I thought this article gave very good insight into how prepared science teachers should be in a science lab. There are a variety of different things that the article talks about can happen in the lab and it is important for science teachers to be prepared for every single accident. It opens your eyes to how unaware some schools are and how a lot of teachers are not trained how they should be.

Breanne D
Breanne D

  • on Wed Nov 09, 2016 9:30 PM

I really enjoyed reading this article because it gave me some great insight on how to deal with first-aid procedures in my future classroom. First-aid is something that each teacher needs to receive training on, but oftentimes schools cannot afford to pay for the training needed. This article does an excellent job briefly explaining the best ways to approach certain injuries that may arise during science labs or experiments. I would recommend this article to any teacher just to briefly refresh themselves on the importance of first-aid knowledge within the classroom.
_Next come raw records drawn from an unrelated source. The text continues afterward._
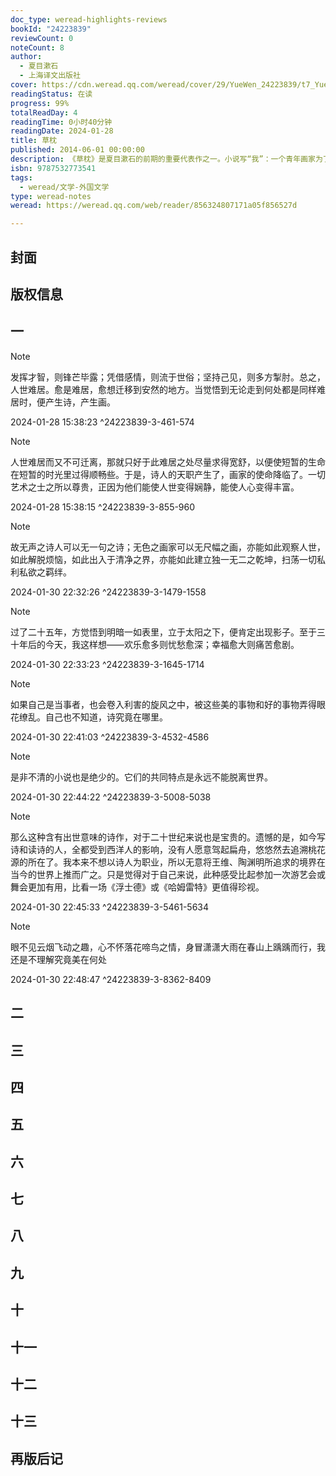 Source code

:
```yaml
---
doc_type: weread-highlights-reviews
bookId: "24223839"
reviewCount: 0
noteCount: 8
author:
  - 夏目漱石
  - 上海译文出版社
cover: https://cdn.weread.qq.com/weread/cover/29/YueWen_24223839/t7_YueWen_24223839.jpg
readingStatus: 在读
progress: 99%
totalReadDay: 4
readingTime: 0小时40分钟
readingDate: 2024-01-28
title: 草枕
published: 2014-06-01 00:00:00
description: 《草枕》是夏目漱石的前期的重要代表作之一。小说写“我”：一个青年画家为了躲避俗世的忧烦，寻求“非人情”的美的世界，来到了一个偏远的山村，以及在那里的所见所思所闻。作品着重描写了山村中的人和景物，其间穿插着大量“我”关于艺术论和美学观的独白，并比较了东西方艺术的差异。这些独白中最为核心的观点即“非人情”。所谓“非人情”是一种超越道德或人情的境界，是超脱世俗的出世境地，也是一种艺术审美观。比如作品中的“我”认为陶渊明的诗中所传达出来的意境便深得“非人情”三昧。因此，《草枕》与其说是一篇小说，更像是一部夏目漱石关于艺术的论著；而对山村风情的描写以及不时出现的俳句和诗词又让这部作品像是一篇优美的游记散文。总之，《草枕》是一部别具特色的作品，非常值得一读。
isbn: 9787532773541
tags:
  - weread/文学-外国文学
type: weread-notes
weread: https://weread.qq.com/web/reader/856324807171a05f856527d

---
```



## 封面

## 版权信息

## 一

> [!NOTE] 
> 发挥才智，则锋芒毕露；凭借感情，则流于世俗；坚持己见，则多方掣肘。总之，人世难居。愈是难居，愈想迁移到安然的地方。当觉悟到无论走到何处都是同样难居时，便产生诗，产生画。
> 
> 2024-01-28 15:38:23 ^24223839-3-461-574

> [!NOTE] 
> 人世难居而又不可迁离，那就只好于此难居之处尽量求得宽舒，以便使短暂的生命在短暂的时光里过得顺畅些。于是，诗人的天职产生了，画家的使命降临了。一切艺术之士之所以尊贵，正因为他们能使人世变得娴静，能使人心变得丰富。
> 
> 2024-01-28 15:38:15 ^24223839-3-855-960

> [!NOTE] 
> 故无声之诗人可以无一句之诗；无色之画家可以无尺幅之画，亦能如此观察人世，如此解脱烦恼，如此出入于清净之界，亦能如此建立独一无二之乾坤，扫荡一切私利私欲之羁绊。
> 
> 2024-01-30 22:32:26 ^24223839-3-1479-1558

> [!NOTE] 
> 过了二十五年，方觉悟到明暗一如表里，立于太阳之下，便肯定出现影子。至于三十年后的今天，我这样想——欢乐愈多则忧愁愈深；幸福愈大则痛苦愈剧。
> 
> 2024-01-30 22:33:23 ^24223839-3-1645-1714

> [!NOTE] 
> 如果自己是当事者，也会卷入利害的旋风之中，被这些美的事物和好的事物弄得眼花缭乱。自己也不知道，诗究竟在哪里。
> 
> 2024-01-30 22:41:03 ^24223839-3-4532-4586

> [!NOTE] 
> 是非不清的小说也是绝少的。它们的共同特点是永远不能脱离世界。
> 
> 2024-01-30 22:44:22 ^24223839-3-5008-5038

> [!NOTE] 
> 那么这种含有出世意味的诗作，对于二十世纪来说也是宝贵的。遗憾的是，如今写诗和读诗的人，全都受到西洋人的影响，没有人愿意驾起扁舟，悠悠然去追溯桃花源的所在了。我本来不想以诗人为职业，所以无意将王维、陶渊明所追求的境界在当今的世界上推而广之。只是觉得对于自己来说，此种感受比起参加一次游艺会或舞会更加有用，比看一场《浮士德》或《哈姆雷特》更值得珍视。
> 
> 2024-01-30 22:45:33 ^24223839-3-5461-5634

> [!NOTE] 
> 眼不见云烟飞动之趣，心不怀落花啼鸟之情，身冒潇潇大雨在春山上踽踽而行，我还是不理解究竟美在何处
> 
> 2024-01-30 22:48:47 ^24223839-3-8362-8409

## 二

## 三

## 四

## 五

## 六

## 七

## 八

## 九

## 十

## 十一

## 十二

## 十三

## 再版后记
Alexandria Adams  (Edmond, OK)
Alexandria Adams (Edmond, OK)

  • on Tue Nov 08, 2016 2:55 PM

This is a short article, however, it covers very important information. It is the teacher’s responsibility to keep his or her students safe. However, not all teachers are trained to handle emergency situations. This article gives examples of lab incidents in which a teacher may need to respond. It also provides an explanation of how to respond to that situation. This would be a great resource for teachers to get a brief idea of how to respond to different emergency situations and how to handle that situation properly. Safety of our students should always be a top priority in our classrooms.

Kelsey Townsend
Kelsey Townsend

  • on Tue Nov 01, 2016 3:13 PM

This article is a great read for anyone that hasn’t had any formal first aide training. Ken Roy, gives you a overview of nine different lab accidents that could occur in a classroom, how to recognize the accidents, and how to treat the injury that occurred. In all of the instances provided the author explicitly states to “request immediate assistance” if needed. The article says that the ideal protocol for a school is to have the science teacher first-aid certified but with budget cuts that might not be applicable in all schools. This article provides a base for educators in first-aid training.

Cierra  (Wellston, OK)
Cierra (Wellston, OK)

  • on Wed Jan 12, 2011 10:51 AM

This is a useful article that gives the basics about how to recognize a specific type of accident, what to look for and what to do. The author describes nine different kinds of accidents a teacher may experience in a lab situation. The author reminds the teacher that if it is a serious accident the teacher must ask for immediate assistance from the school’s designated health care provider. Hopefully a teacher won’t need this information but this article provides a starting point for teachers who don’t get formal safety training.

Adah  (San Antonio, TX)
Adah (San Antonio, TX)

  • on Sun Jan 02, 2011 8:10 PM

This was a great reminder of the procedures for first aid, because I haven't been CPR certified since I stop working with Pre-K. I agree with the article science teachers should be required to be CPR certified.